The annual sales of a new company are expected to grow at a rate proportional to the difference between the sales at time \(t\) and an upper limit of $\(5\) million. Suppose the sales are $0 initially and are $\(2\) million after \(4\) years of operation. Determine the annual sales at any time \(t\). How long will it take for the annual sales to reach $\(4\) million?

Solution Since there are no sales initially (\(R=0\)), we use equation (4). Then since the upper limit of sales is $\(5\) million, the sales at time \(t\) are \[ \begin{equation*} y(t)=5(1-e^{-kt})\qquad \color{#0066A7}{{M=5}} \end{equation*} \]

Since sales are $\(2\) million after \(4\) years, the boundary condition is \(y(4)=2.\) We use the boundary condition to find the constant \(k\): \[ \begin{eqnarray*} 2& =&5(1-e^{-4k})\qquad \color{#0066A7}{{y(4)=2}}\\ 5e^{-4k}& =&3 \\[2pt] e^{-4k}& =&0.6 \\[4pt] k& =&\frac{\ln 0.6}{-4} = -0.25\ln 0.6 \end{eqnarray*} \]

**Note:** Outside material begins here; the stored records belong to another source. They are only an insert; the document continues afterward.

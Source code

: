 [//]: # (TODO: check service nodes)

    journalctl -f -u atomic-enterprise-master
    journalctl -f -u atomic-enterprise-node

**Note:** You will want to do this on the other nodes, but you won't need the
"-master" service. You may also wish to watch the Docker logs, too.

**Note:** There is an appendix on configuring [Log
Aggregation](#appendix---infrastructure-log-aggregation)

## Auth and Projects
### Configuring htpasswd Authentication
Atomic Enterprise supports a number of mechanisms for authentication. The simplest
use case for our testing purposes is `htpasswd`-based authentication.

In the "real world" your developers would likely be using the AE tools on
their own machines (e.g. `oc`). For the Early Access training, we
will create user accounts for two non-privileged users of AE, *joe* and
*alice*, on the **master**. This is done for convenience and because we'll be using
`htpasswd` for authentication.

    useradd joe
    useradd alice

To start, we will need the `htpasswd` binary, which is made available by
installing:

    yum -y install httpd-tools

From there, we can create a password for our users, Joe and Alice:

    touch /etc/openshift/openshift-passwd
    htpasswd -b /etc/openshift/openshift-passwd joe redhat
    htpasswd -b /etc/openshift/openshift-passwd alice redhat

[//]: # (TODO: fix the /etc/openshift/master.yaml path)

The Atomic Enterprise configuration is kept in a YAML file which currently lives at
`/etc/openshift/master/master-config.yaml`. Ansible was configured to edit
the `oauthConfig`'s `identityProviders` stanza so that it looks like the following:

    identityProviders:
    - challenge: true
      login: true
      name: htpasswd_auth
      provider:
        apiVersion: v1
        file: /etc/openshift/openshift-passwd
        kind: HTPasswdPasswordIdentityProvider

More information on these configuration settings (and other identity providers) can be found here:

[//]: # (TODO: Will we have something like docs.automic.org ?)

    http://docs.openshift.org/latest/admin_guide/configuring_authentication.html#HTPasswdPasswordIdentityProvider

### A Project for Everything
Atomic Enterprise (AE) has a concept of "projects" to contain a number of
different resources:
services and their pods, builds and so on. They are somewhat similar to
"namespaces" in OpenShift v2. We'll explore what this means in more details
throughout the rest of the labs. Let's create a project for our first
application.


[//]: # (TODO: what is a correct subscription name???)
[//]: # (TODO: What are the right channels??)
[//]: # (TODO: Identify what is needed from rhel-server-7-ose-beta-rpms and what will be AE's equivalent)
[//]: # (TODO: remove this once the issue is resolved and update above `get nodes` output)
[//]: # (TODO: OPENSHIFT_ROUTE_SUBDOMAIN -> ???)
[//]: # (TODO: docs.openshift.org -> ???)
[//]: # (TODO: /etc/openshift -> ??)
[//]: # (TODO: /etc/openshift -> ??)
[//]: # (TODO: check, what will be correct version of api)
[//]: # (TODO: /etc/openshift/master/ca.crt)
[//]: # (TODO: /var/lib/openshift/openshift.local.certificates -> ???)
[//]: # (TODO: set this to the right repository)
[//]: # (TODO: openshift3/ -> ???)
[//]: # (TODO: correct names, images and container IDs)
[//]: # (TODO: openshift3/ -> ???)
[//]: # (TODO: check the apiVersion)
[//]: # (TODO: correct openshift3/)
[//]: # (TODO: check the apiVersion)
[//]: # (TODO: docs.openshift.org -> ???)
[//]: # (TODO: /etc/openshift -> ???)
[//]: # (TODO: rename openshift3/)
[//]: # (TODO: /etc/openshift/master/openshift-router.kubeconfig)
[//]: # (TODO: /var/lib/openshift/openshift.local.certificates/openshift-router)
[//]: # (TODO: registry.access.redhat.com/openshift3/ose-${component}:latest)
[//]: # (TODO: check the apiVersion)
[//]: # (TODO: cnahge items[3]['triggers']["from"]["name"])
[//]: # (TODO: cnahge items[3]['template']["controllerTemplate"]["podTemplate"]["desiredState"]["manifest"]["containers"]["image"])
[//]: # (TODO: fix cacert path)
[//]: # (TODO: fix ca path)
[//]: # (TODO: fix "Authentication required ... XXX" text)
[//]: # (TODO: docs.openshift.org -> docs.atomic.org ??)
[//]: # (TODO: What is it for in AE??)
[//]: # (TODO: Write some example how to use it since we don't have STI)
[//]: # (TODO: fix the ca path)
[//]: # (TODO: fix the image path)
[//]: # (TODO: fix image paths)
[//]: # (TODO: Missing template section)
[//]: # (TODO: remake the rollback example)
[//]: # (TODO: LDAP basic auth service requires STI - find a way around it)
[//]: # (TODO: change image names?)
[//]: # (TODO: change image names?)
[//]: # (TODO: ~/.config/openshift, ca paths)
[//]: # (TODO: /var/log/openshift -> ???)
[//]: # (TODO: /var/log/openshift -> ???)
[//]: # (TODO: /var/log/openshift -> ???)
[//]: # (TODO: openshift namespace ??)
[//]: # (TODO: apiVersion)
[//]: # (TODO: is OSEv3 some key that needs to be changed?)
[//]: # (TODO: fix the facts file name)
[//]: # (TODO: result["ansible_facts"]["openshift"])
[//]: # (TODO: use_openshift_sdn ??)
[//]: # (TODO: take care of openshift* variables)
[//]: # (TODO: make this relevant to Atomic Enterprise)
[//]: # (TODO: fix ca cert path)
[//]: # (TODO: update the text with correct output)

So, the function \[ \begin{equation*} y(t)=5\big(1-e^{( 0.25\ln 0.6) t}\big) \end{equation*} \]

models the company's sales in year \(t.\)

To find out how long it will take for sales to reach $\(4\) million, we solve the equation \(y( t) =4.\) Then \[ \begin{eqnarray*} 4& =&5\big( 1-e^{( 0.25\ln 0.6) t}\big) \\ 5e^{( 0.25\ln 0.6) t}& =&1 \\[1pt] (0.25\ln 0.6) t & =&\ln 0.2 \\[3pt] t& =&\frac{\ln 0.2}{0.25\ln 0.6}\approx 12.6 \hbox{years} \end{eqnarray*} \]

It will take approximately \(12.6\) years for annual sales to reach $\(4\) million.